[What to do] Repeat exactly the lines from the start of the entries below through the line containing "- Added RF Tools". Omit the rest.

[Records supplied]
____________________

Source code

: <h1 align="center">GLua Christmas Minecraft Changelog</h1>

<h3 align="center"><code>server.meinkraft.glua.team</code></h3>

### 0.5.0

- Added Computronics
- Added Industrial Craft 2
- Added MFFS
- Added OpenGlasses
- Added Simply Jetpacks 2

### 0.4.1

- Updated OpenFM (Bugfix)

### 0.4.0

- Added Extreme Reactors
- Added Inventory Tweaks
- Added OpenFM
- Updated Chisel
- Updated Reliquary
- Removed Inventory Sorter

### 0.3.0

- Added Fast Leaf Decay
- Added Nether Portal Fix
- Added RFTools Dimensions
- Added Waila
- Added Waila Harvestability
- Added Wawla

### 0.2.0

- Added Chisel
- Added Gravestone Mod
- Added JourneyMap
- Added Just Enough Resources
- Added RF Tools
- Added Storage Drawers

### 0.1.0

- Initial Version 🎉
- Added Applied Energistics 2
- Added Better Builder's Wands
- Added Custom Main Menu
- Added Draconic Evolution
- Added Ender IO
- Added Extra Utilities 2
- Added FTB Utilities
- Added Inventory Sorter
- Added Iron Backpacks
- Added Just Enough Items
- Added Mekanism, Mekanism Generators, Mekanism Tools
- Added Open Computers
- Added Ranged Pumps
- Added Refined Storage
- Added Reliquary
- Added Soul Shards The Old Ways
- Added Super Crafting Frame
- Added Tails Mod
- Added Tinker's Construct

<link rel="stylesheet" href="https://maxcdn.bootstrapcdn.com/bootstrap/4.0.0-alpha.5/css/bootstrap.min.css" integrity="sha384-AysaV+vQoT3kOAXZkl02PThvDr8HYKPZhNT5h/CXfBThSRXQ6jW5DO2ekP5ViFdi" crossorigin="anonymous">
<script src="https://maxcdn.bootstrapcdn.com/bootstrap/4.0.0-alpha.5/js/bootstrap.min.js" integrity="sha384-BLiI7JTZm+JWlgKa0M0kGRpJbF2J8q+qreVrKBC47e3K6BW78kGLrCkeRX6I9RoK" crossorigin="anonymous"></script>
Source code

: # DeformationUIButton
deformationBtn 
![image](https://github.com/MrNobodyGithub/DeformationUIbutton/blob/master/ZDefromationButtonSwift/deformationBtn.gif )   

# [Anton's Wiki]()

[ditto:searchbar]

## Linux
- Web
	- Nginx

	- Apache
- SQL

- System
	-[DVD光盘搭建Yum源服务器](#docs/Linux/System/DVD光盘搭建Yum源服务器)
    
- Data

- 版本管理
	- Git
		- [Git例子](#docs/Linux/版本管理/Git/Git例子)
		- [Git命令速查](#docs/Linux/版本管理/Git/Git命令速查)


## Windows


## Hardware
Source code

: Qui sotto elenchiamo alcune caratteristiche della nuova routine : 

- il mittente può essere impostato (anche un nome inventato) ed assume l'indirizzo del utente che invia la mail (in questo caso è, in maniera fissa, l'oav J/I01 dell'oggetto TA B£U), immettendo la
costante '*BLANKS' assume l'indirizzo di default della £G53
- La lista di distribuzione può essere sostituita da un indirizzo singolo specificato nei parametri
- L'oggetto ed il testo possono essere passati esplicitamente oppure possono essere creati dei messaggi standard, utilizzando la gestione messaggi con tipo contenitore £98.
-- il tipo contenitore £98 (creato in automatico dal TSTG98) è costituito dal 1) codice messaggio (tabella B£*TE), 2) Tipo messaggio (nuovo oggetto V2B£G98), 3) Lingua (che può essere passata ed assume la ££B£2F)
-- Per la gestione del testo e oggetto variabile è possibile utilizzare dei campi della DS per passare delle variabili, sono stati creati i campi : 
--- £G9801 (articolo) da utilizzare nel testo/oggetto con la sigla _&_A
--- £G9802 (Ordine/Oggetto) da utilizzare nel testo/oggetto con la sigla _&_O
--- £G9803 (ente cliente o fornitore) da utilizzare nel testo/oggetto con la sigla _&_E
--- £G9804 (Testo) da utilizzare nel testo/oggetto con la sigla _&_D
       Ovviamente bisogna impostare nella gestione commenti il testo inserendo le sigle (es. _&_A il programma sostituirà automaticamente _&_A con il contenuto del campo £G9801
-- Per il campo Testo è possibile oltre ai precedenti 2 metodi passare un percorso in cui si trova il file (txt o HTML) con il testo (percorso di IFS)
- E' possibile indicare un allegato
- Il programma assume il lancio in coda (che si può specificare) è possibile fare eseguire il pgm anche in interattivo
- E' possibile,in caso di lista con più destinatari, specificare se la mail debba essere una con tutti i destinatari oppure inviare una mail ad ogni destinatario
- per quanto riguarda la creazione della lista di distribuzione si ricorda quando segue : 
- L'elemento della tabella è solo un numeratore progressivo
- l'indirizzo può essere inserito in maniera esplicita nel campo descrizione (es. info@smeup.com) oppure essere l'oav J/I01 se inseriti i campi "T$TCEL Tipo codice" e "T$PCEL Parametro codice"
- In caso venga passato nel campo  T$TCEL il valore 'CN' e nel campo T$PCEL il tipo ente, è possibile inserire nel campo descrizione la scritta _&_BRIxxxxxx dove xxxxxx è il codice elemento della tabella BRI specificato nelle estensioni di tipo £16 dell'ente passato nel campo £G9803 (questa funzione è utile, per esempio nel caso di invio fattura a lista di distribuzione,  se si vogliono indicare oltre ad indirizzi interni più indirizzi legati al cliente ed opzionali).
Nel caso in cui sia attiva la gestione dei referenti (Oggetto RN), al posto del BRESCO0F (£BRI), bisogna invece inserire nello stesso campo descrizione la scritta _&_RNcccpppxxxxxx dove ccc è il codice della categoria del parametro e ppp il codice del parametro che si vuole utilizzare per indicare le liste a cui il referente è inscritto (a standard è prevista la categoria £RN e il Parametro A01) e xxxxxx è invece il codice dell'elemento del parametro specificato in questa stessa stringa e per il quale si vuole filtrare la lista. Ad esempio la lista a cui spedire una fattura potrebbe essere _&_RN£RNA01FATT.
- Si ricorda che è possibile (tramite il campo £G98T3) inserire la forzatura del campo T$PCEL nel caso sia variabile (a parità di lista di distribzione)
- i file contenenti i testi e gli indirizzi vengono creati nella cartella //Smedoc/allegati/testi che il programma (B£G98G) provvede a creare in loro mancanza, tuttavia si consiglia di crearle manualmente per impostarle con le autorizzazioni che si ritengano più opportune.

____________________

[Output for this exercise]
Source code

: <h1 align="center">GLua Christmas Minecraft Changelog</h1>

<h3 align="center"><code>server.meinkraft.glua.team</code></h3>

### 0.5.0

- Added Computronics
- Added Industrial Craft 2
- Added MFFS
- Added OpenGlasses
- Added Simply Jetpacks 2

### 0.4.1

- Updated OpenFM (Bugfix)

### 0.4.0

- Added Extreme Reactors
- Added Inventory Tweaks
- Added OpenFM
- Updated Chisel
- Updated Reliquary
- Removed Inventory Sorter

### 0.3.0

- Added Fast Leaf Decay
- Added Nether Portal Fix
- Added RFTools Dimensions
- Added Waila
- Added Waila Harvestability
- Added Wawla

### 0.2.0

- Added Chisel
- Added Gravestone Mod
- Added JourneyMap
- Added Just Enough Resources
- Added RF Tools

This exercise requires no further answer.